= Material for the task =
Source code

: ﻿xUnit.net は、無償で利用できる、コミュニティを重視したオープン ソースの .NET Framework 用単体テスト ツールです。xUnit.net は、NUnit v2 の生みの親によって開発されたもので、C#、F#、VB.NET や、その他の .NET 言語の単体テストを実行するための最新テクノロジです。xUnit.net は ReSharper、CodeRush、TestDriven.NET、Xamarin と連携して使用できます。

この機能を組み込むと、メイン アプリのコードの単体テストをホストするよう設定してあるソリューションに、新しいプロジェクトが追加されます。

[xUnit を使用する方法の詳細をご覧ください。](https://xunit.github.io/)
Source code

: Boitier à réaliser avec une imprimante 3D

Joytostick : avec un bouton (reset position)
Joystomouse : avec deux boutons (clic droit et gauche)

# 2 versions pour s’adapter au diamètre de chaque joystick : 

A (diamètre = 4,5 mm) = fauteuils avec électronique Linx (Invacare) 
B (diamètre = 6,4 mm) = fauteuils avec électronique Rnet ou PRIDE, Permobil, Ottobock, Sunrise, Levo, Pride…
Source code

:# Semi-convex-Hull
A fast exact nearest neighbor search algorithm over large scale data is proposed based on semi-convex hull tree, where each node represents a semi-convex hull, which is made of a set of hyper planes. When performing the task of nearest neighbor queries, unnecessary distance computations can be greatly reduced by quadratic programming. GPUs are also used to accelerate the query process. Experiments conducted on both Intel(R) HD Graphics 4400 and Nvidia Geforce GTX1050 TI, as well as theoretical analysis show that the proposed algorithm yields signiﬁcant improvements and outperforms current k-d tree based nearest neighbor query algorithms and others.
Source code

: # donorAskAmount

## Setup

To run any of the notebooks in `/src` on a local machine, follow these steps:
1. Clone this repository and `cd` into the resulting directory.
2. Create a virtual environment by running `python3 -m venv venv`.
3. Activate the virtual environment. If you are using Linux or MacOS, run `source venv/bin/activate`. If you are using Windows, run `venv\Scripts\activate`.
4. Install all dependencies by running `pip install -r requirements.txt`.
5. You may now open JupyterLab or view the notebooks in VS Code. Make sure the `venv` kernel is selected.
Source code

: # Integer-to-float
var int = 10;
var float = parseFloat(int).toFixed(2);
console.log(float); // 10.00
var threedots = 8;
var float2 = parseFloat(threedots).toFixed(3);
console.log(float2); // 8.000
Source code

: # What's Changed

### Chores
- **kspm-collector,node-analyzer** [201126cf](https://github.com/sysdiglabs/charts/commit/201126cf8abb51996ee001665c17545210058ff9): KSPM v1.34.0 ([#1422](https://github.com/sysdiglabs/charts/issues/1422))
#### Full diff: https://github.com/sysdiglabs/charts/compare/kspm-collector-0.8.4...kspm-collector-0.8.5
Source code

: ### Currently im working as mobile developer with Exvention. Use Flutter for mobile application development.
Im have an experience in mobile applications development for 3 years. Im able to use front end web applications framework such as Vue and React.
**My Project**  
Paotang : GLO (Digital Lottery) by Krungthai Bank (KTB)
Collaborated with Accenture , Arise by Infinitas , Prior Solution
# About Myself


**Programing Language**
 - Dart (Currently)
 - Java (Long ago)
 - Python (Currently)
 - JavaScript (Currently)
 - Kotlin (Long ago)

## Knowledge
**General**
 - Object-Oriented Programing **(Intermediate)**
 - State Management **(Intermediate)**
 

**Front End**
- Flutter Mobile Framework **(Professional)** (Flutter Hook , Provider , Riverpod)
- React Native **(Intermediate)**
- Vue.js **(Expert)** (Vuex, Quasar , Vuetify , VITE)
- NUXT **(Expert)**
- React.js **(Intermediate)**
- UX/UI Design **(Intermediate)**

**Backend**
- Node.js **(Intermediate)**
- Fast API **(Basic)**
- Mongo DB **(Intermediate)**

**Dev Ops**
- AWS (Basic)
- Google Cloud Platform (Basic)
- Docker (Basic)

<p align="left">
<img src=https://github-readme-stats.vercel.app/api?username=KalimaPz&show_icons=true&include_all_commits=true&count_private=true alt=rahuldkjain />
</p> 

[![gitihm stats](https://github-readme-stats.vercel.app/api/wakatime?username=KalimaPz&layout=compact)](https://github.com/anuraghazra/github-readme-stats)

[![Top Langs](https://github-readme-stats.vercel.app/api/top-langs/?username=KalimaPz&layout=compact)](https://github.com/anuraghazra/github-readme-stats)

= Problem statement =
Starting from the first line above, copy the data through to the last line exactly.

= Solution to this problem =
Source code

: ﻿xUnit.net は、無償で利用できる、コミュニティを重視したオープン ソースの .NET Framework 用単体テスト ツールです。xUnit.net は、NUnit v2 の生みの親によって開発されたもので、C#、F#、VB.NET や、その他の .NET 言語の単体テストを実行するための最新テクノロジです。xUnit.net は ReSharper、CodeRush、TestDriven.NET、Xamarin と連携して使用できます。

この機能を組み込むと、メイン アプリのコードの単体テストをホストするよう設定してあるソリューションに、新しいプロジェクトが追加されます。

[xUnit を使用する方法の詳細をご覧ください。](https://xunit.github.io/)
Source code

: Boitier à réaliser avec une imprimante 3D

Joytostick : avec un bouton (reset position)
Joystomouse : avec deux boutons (clic droit et gauche)

# 2 versions pour s’adapter au diamètre de chaque joystick : 

A (diamètre = 4,5 mm) = fauteuils avec électronique Linx (Invacare) 
B (diamètre = 6,4 mm) = fauteuils avec électronique Rnet ou PRIDE, Permobil, Ottobock, Sunrise, Levo, Pride…
Source code

:# Semi-convex-Hull
A fast exact nearest neighbor search algorithm over large scale data is proposed based on semi-convex hull tree, where each node represents a semi-convex hull, which is made of a set of hyper planes. When performing the task of nearest neighbor queries, unnecessary distance computations can be greatly reduced by quadratic programming. GPUs are also used to accelerate the query process. Experiments conducted on both Intel(R) HD Graphics 4400 and Nvidia Geforce GTX1050 TI, as well as theoretical analysis show that the proposed algorithm yields signiﬁcant improvements and outperforms current k-d tree based nearest neighbor query algorithms and others.
Source code

: # donorAskAmount

## Setup

To run any of the notebooks in `/src` on a local machine, follow these steps:
1. Clone this repository and `cd` into the resulting directory.
2. Create a virtual environment by running `python3 -m venv venv`.
3. Activate the virtual environment. If you are using Linux or MacOS, run `source venv/bin/activate`. If you are using Windows, run `venv\Scripts\activate`.
4. Install all dependencies by running `pip install -r requirements.txt`.
5. You may now open JupyterLab or view the notebooks in VS Code. Make sure the `venv` kernel is selected.
Source code

: # Integer-to-float
var int = 10;
var float = parseFloat(int).toFixed(2);
console.log(float); // 10.00
var threedots = 8;
var float2 = parseFloat(threedots).toFixed(3);
console.log(float2); // 8.000
Source code

: # What's Changed

### Chores
- **kspm-collector,node-analyzer** [201126cf](https://github.com/sysdiglabs/charts/commit/201126cf8abb51996ee001665c17545210058ff9): KSPM v1.34.0 ([#1422](https://github.com/sysdiglabs/charts/issues/1422))
#### Full diff: https://github.com/sysdiglabs/charts/compare/kspm-collector-0.8.4...kspm-collector-0.8.5
Source code

: ### Currently im working as mobile developer with Exvention. Use Flutter for mobile application development.
Im have an experience in mobile applications development for 3 years. Im able to use front end web applications framework such as Vue and React.
**My Project**  
Paotang : GLO (Digital Lottery) by Krungthai Bank (KTB)
Collaborated with Accenture , Arise by Infinitas , Prior Solution
# About Myself


**Programing Language**
 - Dart (Currently)
 - Java (Long ago)
 - Python (Currently)
 - JavaScript (Currently)
 - Kotlin (Long ago)

## Knowledge
**General**
 - Object-Oriented Programing **(Intermediate)**
 - State Management **(Intermediate)**
 

**Front End**
- Flutter Mobile Framework **(Professional)** (Flutter Hook , Provider , Riverpod)
- React Native **(Intermediate)**
- Vue.js **(Expert)** (Vuex, Quasar , Vuetify , VITE)
- NUXT **(Expert)**
- React.js **(Intermediate)**
- UX/UI Design **(Intermediate)**

**Backend**
- Node.js **(Intermediate)**
- Fast API **(Basic)**
- Mongo DB **(Intermediate)**

**Dev Ops**
- AWS (Basic)
- Google Cloud Platform (Basic)
- Docker (Basic)

<p align="left">
<img src=https://github-readme-stats.vercel.app/api?username=KalimaPz&show_icons=true&include_all_commits=true&count_private=true alt=rahuldkjain />
</p> 

[![gitihm stats](https://github-readme-stats.vercel.app/api/wakatime?username=KalimaPz&layout=compact)](https://github.com/anuraghazra/github-readme-stats)

[![Top Langs](https://github-readme-stats.vercel.app/api/top-langs/?username=KalimaPz&layout=compact)](https://github.com/anuraghazra/github-readme-stats)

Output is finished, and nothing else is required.